Start of SOURCE RECORDS

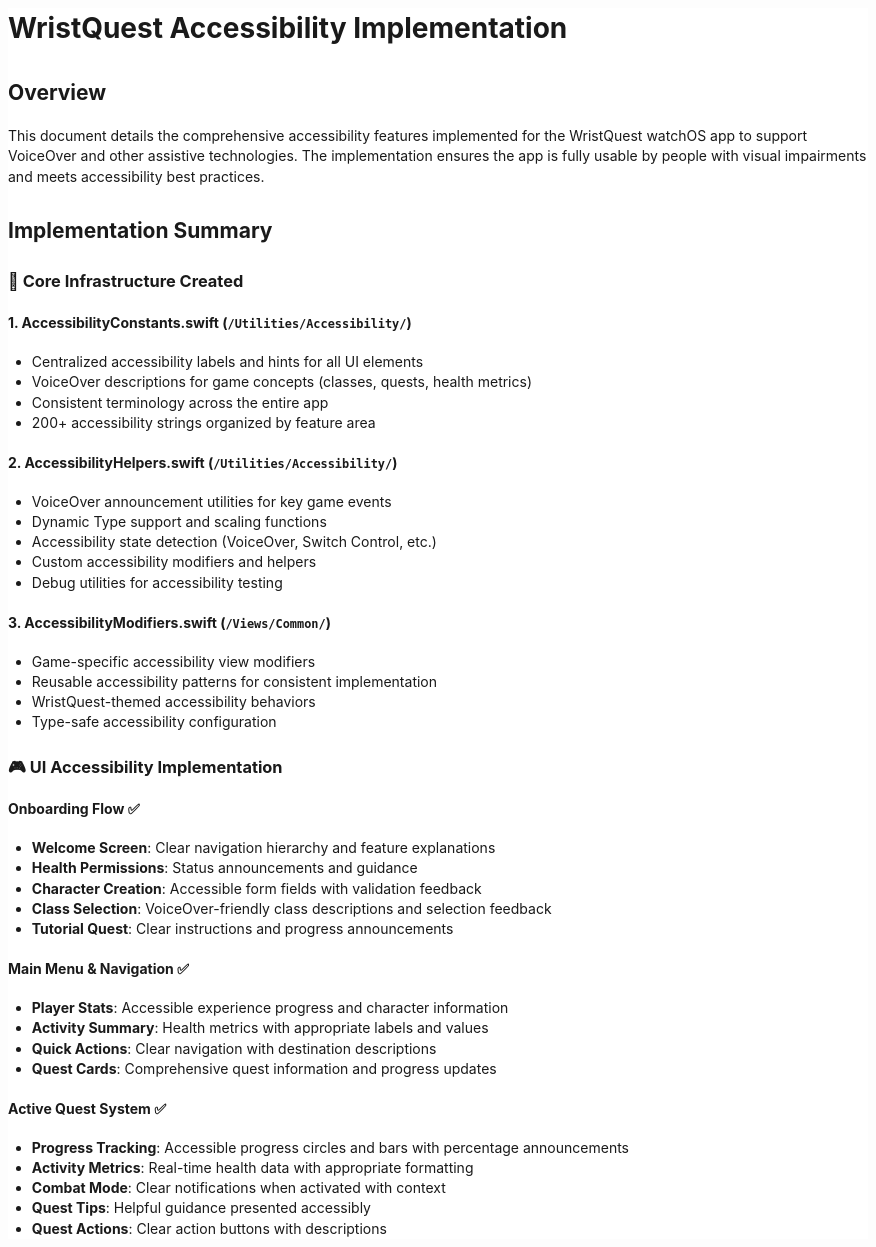 # WristQuest Accessibility Implementation

## Overview

This document details the comprehensive accessibility features implemented for the WristQuest watchOS app to support VoiceOver and other assistive technologies. The implementation ensures the app is fully usable by people with visual impairments and meets accessibility best practices.

## Implementation Summary

### 🎯 **Core Infrastructure Created**

#### 1. **AccessibilityConstants.swift** (`/Utilities/Accessibility/`)
- Centralized accessibility labels and hints for all UI elements
- VoiceOver descriptions for game concepts (classes, quests, health metrics)
- Consistent terminology across the entire app
- 200+ accessibility strings organized by feature area

#### 2. **AccessibilityHelpers.swift** (`/Utilities/Accessibility/`)
- VoiceOver announcement utilities for key game events
- Dynamic Type support and scaling functions
- Accessibility state detection (VoiceOver, Switch Control, etc.)
- Custom accessibility modifiers and helpers
- Debug utilities for accessibility testing

#### 3. **AccessibilityModifiers.swift** (`/Views/Common/`)
- Game-specific accessibility view modifiers
- Reusable accessibility patterns for consistent implementation
- WristQuest-themed accessibility behaviors
- Type-safe accessibility configuration

### 🎮 **UI Accessibility Implementation**

#### **Onboarding Flow** ✅
- **Welcome Screen**: Clear navigation hierarchy and feature explanations
- **Health Permissions**: Status announcements and guidance
- **Character Creation**: Accessible form fields with validation feedback
- **Class Selection**: VoiceOver-friendly class descriptions and selection feedback
- **Tutorial Quest**: Clear instructions and progress announcements

#### **Main Menu & Navigation** ✅
- **Player Stats**: Accessible experience progress and character information
- **Activity Summary**: Health metrics with appropriate labels and values
- **Quick Actions**: Clear navigation with destination descriptions
- **Quest Cards**: Comprehensive quest information and progress updates

#### **Active Quest System** ✅
- **Progress Tracking**: Accessible progress circles and bars with percentage announcements
- **Activity Metrics**: Real-time health data with appropriate formatting
- **Combat Mode**: Clear notifications when activated with context
- **Quest Tips**: Helpful guidance presented accessibly
- **Quest Actions**: Clear action buttons with descriptions
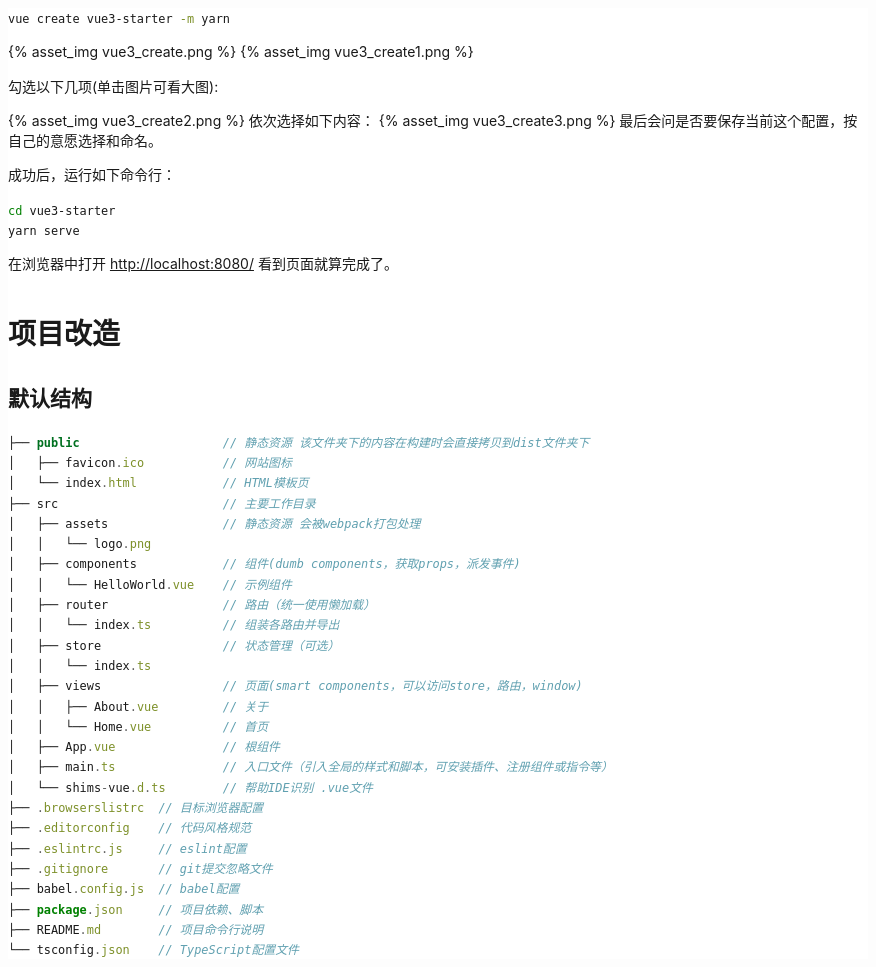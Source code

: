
 ```bash
vue create vue3-starter -m yarn
```

{% asset_img vue3_create.png %}
{% asset_img vue3_create1.png %}

勾选以下几项(单击图片可看大图):

{% asset_img vue3_create2.png %}
依次选择如下内容：
{% asset_img vue3_create3.png %}
最后会问是否要保存当前这个配置，按自己的意愿选择和命名。

成功后，运行如下命令行：

```bash
cd vue3-starter
yarn serve
```

在浏览器中打开 [http://localhost:8080/](http://localhost:8080/) 看到页面就算完成了。

# 项目改造

## 默认结构

```javascript
├── public                    // 静态资源 该文件夹下的内容在构建时会直接拷贝到dist文件夹下
│   ├── favicon.ico           // 网站图标
│   └── index.html            // HTML模板页
├── src                       // 主要工作目录
│   ├── assets                // 静态资源 会被webpack打包处理
│   │   └── logo.png
│   ├── components            // 组件(dumb components，获取props，派发事件)
│   │   └── HelloWorld.vue    // 示例组件
│   ├── router                // 路由（统一使用懒加载）
│   │   └── index.ts          // 组装各路由并导出
│   ├── store                 // 状态管理（可选）
│   │   └── index.ts
│   ├── views                 // 页面(smart components，可以访问store，路由，window)
│   │   ├── About.vue         // 关于
│   │   └── Home.vue          // 首页
│   ├── App.vue               // 根组件
│   ├── main.ts               // 入口文件（引入全局的样式和脚本，可安装插件、注册组件或指令等）
│   └── shims-vue.d.ts        // 帮助IDE识别 .vue文件
├── .browserslistrc  // 目标浏览器配置
├── .editorconfig    // 代码风格规范
├── .eslintrc.js     // eslint配置
├── .gitignore       // git提交忽略文件
├── babel.config.js  // babel配置
├── package.json     // 项目依赖、脚本
├── README.md        // 项目命令行说明
└── tsconfig.json    // TypeScript配置文件
```
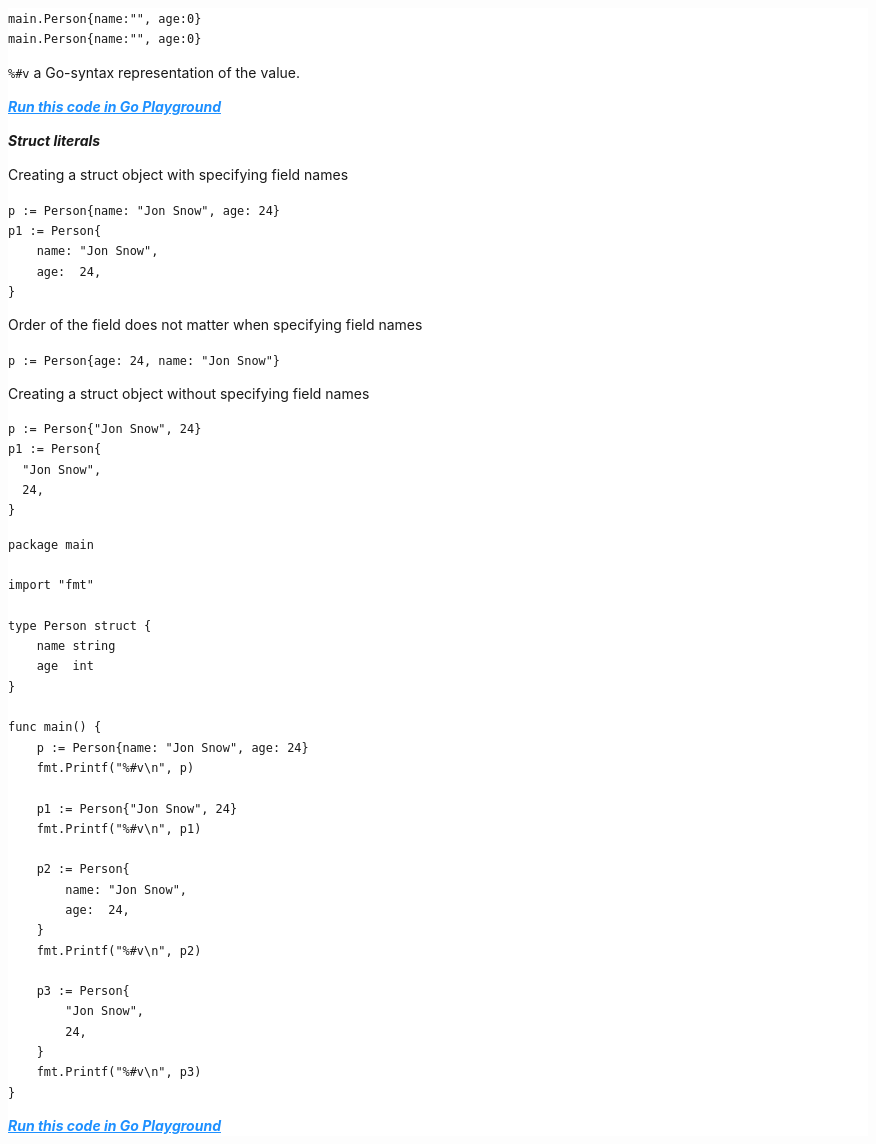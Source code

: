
 ```
main.Person{name:"", age:0}
main.Person{name:"", age:0}
```
`%#v` a Go-syntax representation of the value.

***<a href="https://play.golang.org/p/APy03otXxrI" style="color:DodgerBlue" target="_blank">Run this code in Go Playground</a>***

***Struct literals***

Creating a struct object with specifying field names

```
p := Person{name: "Jon Snow", age: 24}
p1 := Person{
    name: "Jon Snow",
    age:  24,
}
```

Order of the field does not matter when specifying field names

```
p := Person{age: 24, name: "Jon Snow"}
```

Creating a struct object without specifying field names

```
p := Person{"Jon Snow", 24}
p1 := Person{
  "Jon Snow",
  24,
}
```

```
package main

import "fmt"

type Person struct {
    name string
    age  int
}

func main() {
    p := Person{name: "Jon Snow", age: 24}
    fmt.Printf("%#v\n", p)

    p1 := Person{"Jon Snow", 24}
    fmt.Printf("%#v\n", p1)

    p2 := Person{
        name: "Jon Snow",
        age:  24,
    }
    fmt.Printf("%#v\n", p2)

    p3 := Person{
        "Jon Snow",
        24,
    }
    fmt.Printf("%#v\n", p3)
}
```
***<a href="https://play.golang.org/p/Ec0BcnT7dwg" style="color:DodgerBlue" target="_blank">Run this code in Go Playground</a>***
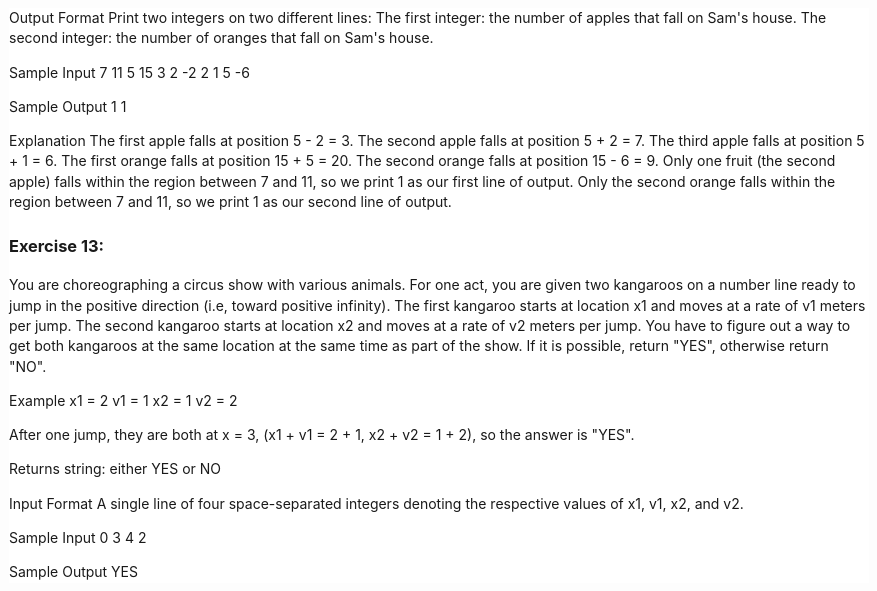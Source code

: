 Output Format
Print two integers on two different lines:
The first integer: the number of apples that fall on Sam's house.
The second integer: the number of oranges that fall on Sam's house.

Sample Input
7 11
5 15
3 2
-2 2 1
5 -6

Sample Output
1
1

Explanation
The first apple falls at position 5 - 2 = 3.
The second apple falls at position 5 + 2 = 7.
The third apple falls at position 5 + 1 = 6.
The first orange falls at position 15 + 5 = 20.
The second orange falls at position 15 - 6 = 9.
Only one fruit (the second apple) falls within the region between 7 and 11, so we print 1 as our first line of output.
Only the second orange falls within the region between 7 and 11, so we print 1 as our second line of output.

### Exercise 13:
You are choreographing a circus show with various animals. For one act, you are given two kangaroos on a number line ready to jump in the positive direction (i.e, toward positive infinity).
The first kangaroo starts at location x1 and moves at a rate of v1 meters per jump.
The second kangaroo starts at location x2 and moves at a rate of v2 meters per jump.
You have to figure out a way to get both kangaroos at the same location at the same time as part of the show. If it is possible, return "YES", otherwise return "NO".

Example
x1 = 2
v1 = 1
x2 = 1
v2 = 2

After one jump, they are both at x = 3, (x1 + v1 = 2 + 1, x2 + v2 = 1 + 2), so the answer is "YES".

Returns
string: either YES or NO

Input Format
A single line of four space-separated integers denoting the respective values of x1, v1, x2, and v2.

Sample Input
0 3 4 2

Sample Output
YES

End of SOURCE RECORDS

The required output is every line from the beginning of the material above through the line with "#### 3. **AccessibilityModifiers.swift**", exact and without pictures.

■ TASK OUTPUT ■
 # WristQuest Accessibility Implementation

## Overview

This document details the comprehensive accessibility features implemented for the WristQuest watchOS app to support VoiceOver and other assistive technologies. The implementation ensures the app is fully usable by people with visual impairments and meets accessibility best practices.

## Implementation Summary

### 🎯 **Core Infrastructure Created**

#### 1. **AccessibilityConstants.swift** (`/Utilities/Accessibility/`)
- Centralized accessibility labels and hints for all UI elements
- VoiceOver descriptions for game concepts (classes, quests, health metrics)
- Consistent terminology across the entire app
- 200+ accessibility strings organized by feature area

#### 2. **AccessibilityHelpers.swift** (`/Utilities/Accessibility/`)
- VoiceOver announcement utilities for key game events
- Dynamic Type support and scaling functions
- Accessibility state detection (VoiceOver, Switch Control, etc.)
- Custom accessibility modifiers and helpers
- Debug utilities for accessibility testing

#### 3. **AccessibilityModifiers.swift** (`/Views/Common/`)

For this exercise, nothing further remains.